Il conto è presto fatto, e da un lato fa paura. Anche ammesso di riuscire a viverne un centinaio nuovi all'anno, diciamo con molto ben augurio per un altro trentennio, potrò arrivare ad averne letti sul serio altri tremila in tutto. Una miseria, in fin dei conti. Eppure è quello che umanamente mi spetta. A patto di riuscire a prenderlo.
Una fortuna, in realtà. Come il fatto di pensare ogni giorno alla morte. Perché ogni volta, anche ogni volta in cui decido di prendere un libro, sono costretto a esercitare la scelta. Il giudizio.
È insomma il concetto di limite che aiuta a vivere il presente, in fin dei conti l'unica cosa, assieme al passato, che davvero possediamo. Il che, riconoscere e tenere ben presente questo limite, nel mondo attuale dell'illimitatezza, della boiata secondo la quale "tutto è possibile", è una bussola indispensabile per orientarsi. Del resto non ci si può che orientare se non all'interno di limiti, e allo stesso tempo non è possibile prendere una direzione se non si ha in testa almeno una destinazione, per vaga, anelata o supposta che sia.
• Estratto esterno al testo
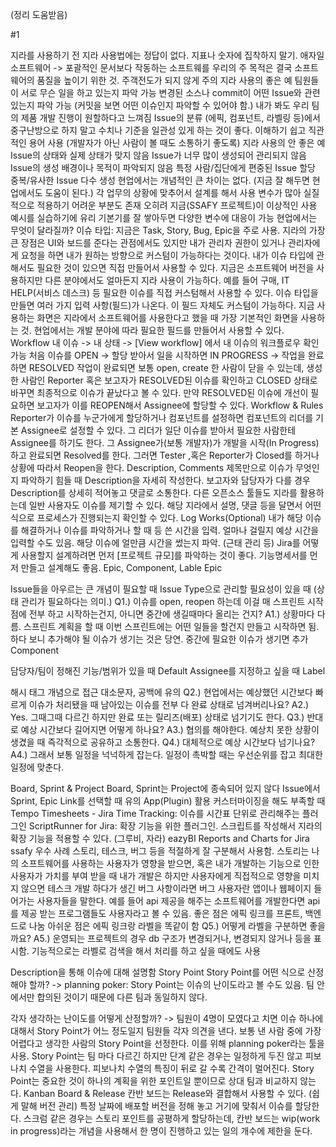 (정리 도움받음)

#1

지라를 사용하기 전
지라 사용법에는 정답이 없다. 지표나 숫자에 집착하지 말기.
애자일 소프트웨어 -> 포괄적인 문서보다 작동하는 소프트웨를
우리의 주 목적은 결국 소프트웨어의 품질을 높이기 위한 것. 주객전도가 되지 않게 주의
지라 사용의 좋은 예
팀원들이 서로 무슨 일을 하고 있는지 파악 가능
변경된 소스나 commit이 어떤 Issue와 관련 있는지 파악 가능 (커밋을 보면 어떤 이슈인지 파악할 수 있어야 함.)
내가 봐도 우리 팀의 제품 개발 진행이 원할하다고 느껴짐
Issue의 분류 (에픽, 컴포넌트, 라벨링 등)에서 중구난방으로 하지 말고 수치나 기준을 일관성 있게 하는 것이 좋다.
이해하기 쉽고 직관적인 용어 사용 (개발자가 아닌 사람이 볼 때도 소통하기 좋도록)
지라 사용의 안 좋은 예
Issue의 상태와 실제 상태가 맞지 않음
Issue가 너무 많이 생성되어 관리되지 않음
Issue의 생성 배경이나 목적이 파악되지 않음
특정 사람/집단에게 편중된 Issue 할당
중복/유사한 Issue 다수 생성
현업에서는
개념적인 큰 차이는 없다. (지금 잘 해두면 현업에서도 도움이 된다.)
각 업무의 상황에 맞추어서 설계를 해서 사용
변수가 많아 실질적으로 적용하기 어려운 부분도 존재
오히려 지금(SSAFY 프로젝트)이 이상적인 사용 예시를 실습하기에 유리
기본기를 잘 쌓아두면 다양한 변수에 대응이 가능
현업에서는 무엇이 달라질까?
이슈 타입: 지금은 Task, Story, Bug, Epic을 주로 사용. 지라의 가장 큰 장점은 UI와 보드를 준다는 관점에서도 있지만 내가 관리자 권한이 있거나 관리자에게 요청을 하면 내가 원하는 방향으로 커스텀이 가능하다는 것이다.
내가 이슈 타입에 관해서도 필요한 것이 있으면 직접 만들어서 사용할 수 있다.
지금은 소프트웨어 버전을 사용하지만 다른 분야에서도 얼마든지 지라 사용이 가능하다. 예를 들어 구매, IT HELP(서비스 데스크) 등 필요한 이슈를 직접 커스텀해서 사용할 수 있다.
이슈 타입을 만들면 여러 가지 입력 사항(필드)가 나온다. 이 필드 자체도 커스텀이 가능하다. 지금 사용하는 화면은 지라에서 소프트웨어를 사용한다고 했을 때 가장 기본적인 화면을 사용하는 것.
현업에서는 개발 분야에 따라 필요한 필드를 만들어서 사용할 수 있다.
Workflow
내 이슈 -> 내 상태 -> [View workflow] 에서 내 이슈의 워크플로우 확인 가능
처음 이슈를 OPEN -> 할당 받아서 일을 시작하면 IN PROGRESS -> 작업을 완료하면 RESOLVED
작업이 완료되면 보통 open, create 한 사람이 닫을 수 있는데, 생성한 사람인 Reporter 혹은 보고자가 RESOLVED된 이슈를 확인하고 CLOSED 상태로 바꾸면 최종적으로 이슈가 끝났다고 볼 수 있다.
만약 RESOLVED된 이슈에 개선이 필요하면 보고자가 이를 REOPEN해서 Assignee에 할당할 수 있다.
Workflow & Rules
Reporter가 이슈를 누군가에게 할당하거나 컴포넌트를 설정하면 컴포넌트의 리더를 기본 Assignee로 설정할 수 있다. 그 리더가 일단 이슈를 받아서 필요한 사람한테 Assignee를 하기도 한다.
그 Assignee가(보통 개발자)가 개발을 시작(In Progress)하고 완료되면 Resolved를 한다.
그러면 Tester ,혹은 Reporter가 Closed를 하거나 상황에 따라서 Reopen을 한다.
Description, Comments
제목만으로 이슈가 무엇인지 파악하기 힘들 때 Description을 자세히 작성한다.
보고자와 담당자가 다를 경우 Description를 상세히 적어놓고 댓글로 소통한다.
다른 오픈소스 툴들도 지라를 활용하는데 일반 사용자도 이슈를 제기할 수 있다. 해당 지라에서 설명, 댓글 등을 달면서 어떤 식으로 프로세스가 진행되는지 확인할 수 있다.
Log Works(Optional)
내가 해당 이슈를 해결하거나 이슈를 파악하거나 할 때 등 쓴 시간을 입력.
얼마나 걸릴지 예상 시간을 입력할 수도 있음. 해당 이슈에 얼만큼 시간을 썼는지 파악. (근태 관리 등)
Jira를 어떻게 사용할지 설계하려면 먼저 [프로젝트 규모]를 파악하는 것이 좋다.
기능명세서를 먼저 만들고 설계해도 좋음.
Epic, Component, Lable
Epic

Issue들을 아우르는 큰 개념이 필요할 때
Issue Type으로 관리할 필요성이 있을 때 (상태 관리가 필요하다는 의미.)
Q1.) 이슈를 open, reopen 하는데 이걸 매 스프린트 시작점에 전부 하고 시작하는건지, 아니면 중간에 생길때마다 올리는 건지?
A1.) 상황마다 다름. 스프린트 계획을 할 때 이번 스프린트에는 어떤 일들을 할건지 만들고 시작하면 됨. 하다 보니 추가해야 될 이슈가 생기는 것은 당연. 중간에 필요한 이슈가 생기면 추가
Component

담당자/팀이 정해진 기능/범위가 있을 때
Default Assignee를 지정하고 싶을 때
Label

해시 태그 개념으로 접근
대소문자, 공백에 유의
Q2.) 현업에서는 예상했던 시간보다 빠르게 이슈가 처리됐을 때 남아있는 이슈를 전부 다 완료 상태로 넘겨버리나요?
A2.) Yes. 그때그때 다르긴 하지만 완료 또는 릴리즈(배포) 상태로 넘기기도 한다.
Q3.) 반대로 예상 시간보다 길어지면 어떻게 하나요?
A3.) 협의를 해야한다. 예상치 못한 상황이 생겼을 때 즉각적으로 공유하고 소통한다.
Q4.) 대체적으로 예상 시간보다 넘기나요?
A4.) 그래서 보통 일정을 넉넉하게 잡는다. 일정이 촉박할 때는 우선순위를 잡고 최대한 일정에 맞춘다.

Board, Sprint & Project
Board, Sprint는 Project에 종속되어 있지 않다
Issue에서 Sprint, Epic Link를 선택할 때 유의
App(Plugin) 활용
커스터마이징을 해도 부족할 때
Tempo Timesheets - Jira Time Tracking: 이슈를 시간표 단위로 관리해주는 플러그인
ScriptRunner for Jira: 확장 기능을 위한 플러그인. 스크립트를 작성해서 지라의 확장 기능을 적용할 수 있다. (그루비, 자라)
eazyBI Reports and Charts for Jira
ssafy 우수 사례
스토리, 테스크, 버그 등을 적절하게 잘 구분해서 사용함.
스토리는 나의 소프트웨어를 사용하는 사용자가 영향을 받으면, 혹은 내가 개발하는 기능으로 인한 사용자가 가치를 부여 받을 때
내가 개발은 하지만 사용자에게 직접적으로 영향을 미치지 않으면 테스크
개발 하다가 생긴 버그 사항이라면 버그
사용자란 앱이나 웹페이지 들어가는 사용자들을 말한다. 예를 들어 api 제공을 해주는 소프트웨어를 개발한다면 api를 제공 받는 프로그램들도 사용자라고 볼 수 있음.
좋은 점은 에픽 링크를 프론트, 백엔드로 나눔
아쉬운 점은 에픽 링크랑 라벨을 똑같이 함
Q5.) 어떻게 라벨을 구분하면 좋을까요?
A5.) 운영되는 프로젝트의 경우 db 구조가 변경되거나, 변경되지 않거나 등을 표시함. 기능적으로는 라벨로 검색을 해서 처리를 하고 싶을 때에도 사용

Description을 통해 이슈에 대해 설명함
Story Point
Story Point를 어떤 식으로 산정해야 할까?
-> planning poker: Story Point는 이슈의 난이도라고 볼 수도 있음. 팀 안에서만 합의된 것이기 때문에 다른 팀과 동일하지 않다.

각자 생각하는 난이도를 어떻게 산정할까? -> 팀원이 4명이 모였다고 치면 이슈 하나에 대해서 Story Point가 어느 정도일지 팀원들 각자 의견을 낸다. 보통 낸 사람 중에 가장 어렵다고 생각한 사람의 Story Point을 선정한다. 이를 위해 planning poker라는 툴을 사용.
Story Point는 팀 마다 다르긴 하지만 단계 같은 경우는 일정하게 두진 않고 피보나치 수열을 사용한다. 피보나치 수열의 특징이 뒤로 갈 수록 간격이 멀어진다.
Story Point는 중요한 것이 하나의 계획을 위한 포인트일 뿐이므로 상대 팀과 비교하지 않는다.
Kanban Board & Release
칸반 보드는 Release와 결합해서 사용할 수 있다. (쉽게 말해 버전 관리)
특정 날짜에 배포할 버전을 정해 놓고 거기에 맞춰서 이슈를 할당한다.
스크럼 같은 경우는 스토리 포인트를 공평하게 할당하는데, 칸반 보드는 wip(work in progress)라는 개념을 사용해서 한 명이 진행하고 있는 일의 개수에 제한을 둔다.
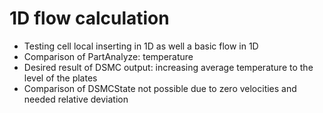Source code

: # 1D flow calculation
* Testing cell local inserting in 1D as well a basic flow in 1D
* Comparison of PartAnalyze: temperature
* Desired result of DSMC output: increasing average temperature to the level of the plates
* Comparison of DSMCState not possible due to zero velocities and needed relative deviation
Chi dice di navigare nell'infinito non naviga, ma vaga. Che è cosa diversa. Perché l'infinito, l'illimitatezza, attiene al vago, al lasciarsi andare. È in altre parole il veicolo della dispersione.
Mi fanno ridere le persone che dicono di volersi "distrarre", ogni tanto. Di fare cose "a perdita di tempo". Ecco, io non ho proprio tempo da perdere. Non voglio perderne. E semmai ho bisogno di concentrazione, non di distrazione. Anche l'ozio è concentrazione, altro che perdita di tempo.
È insomma alla creazione costante del presente che si deve tendere. Credo che abbiamo il dovere di costruirci ciò che poi sarà un ricordo. E quello di mantenere vivo lo spirito di servizio verso il luogo nel quale siamo, verso la comunità cui in ogni caso apparteniamo. Sì, esistono anche metodi d'immortalità a buon mercato. I figli, dicono: "Che ti riempiono la vita". Evidentemente vuota sino ad allora, implicitamente. E, sia chiaro, senza sminuire di nulla questo atto di creazione suprema. Ma figlio è tante cose. E paternità e maternità altrettanto, anche ben oltre la riproduzione.
Dunque di nuovo il tempo e come utilizzarlo, visto che è la cosa più preziosa in quanto di scarsità assoluta. Pensare periodicamente a questo basta in fin dei conti a prendere qualsiasi decisione, in qualunque ambito, persino per le cose più piccole. Se ogni istante diventa fondamentale, lo è anche ogni azione, ogni scelta, ogni decisione. E seguendo questo elementare criterio quasi tutto diventa molto più semplice e gratificante. Il resto non conta.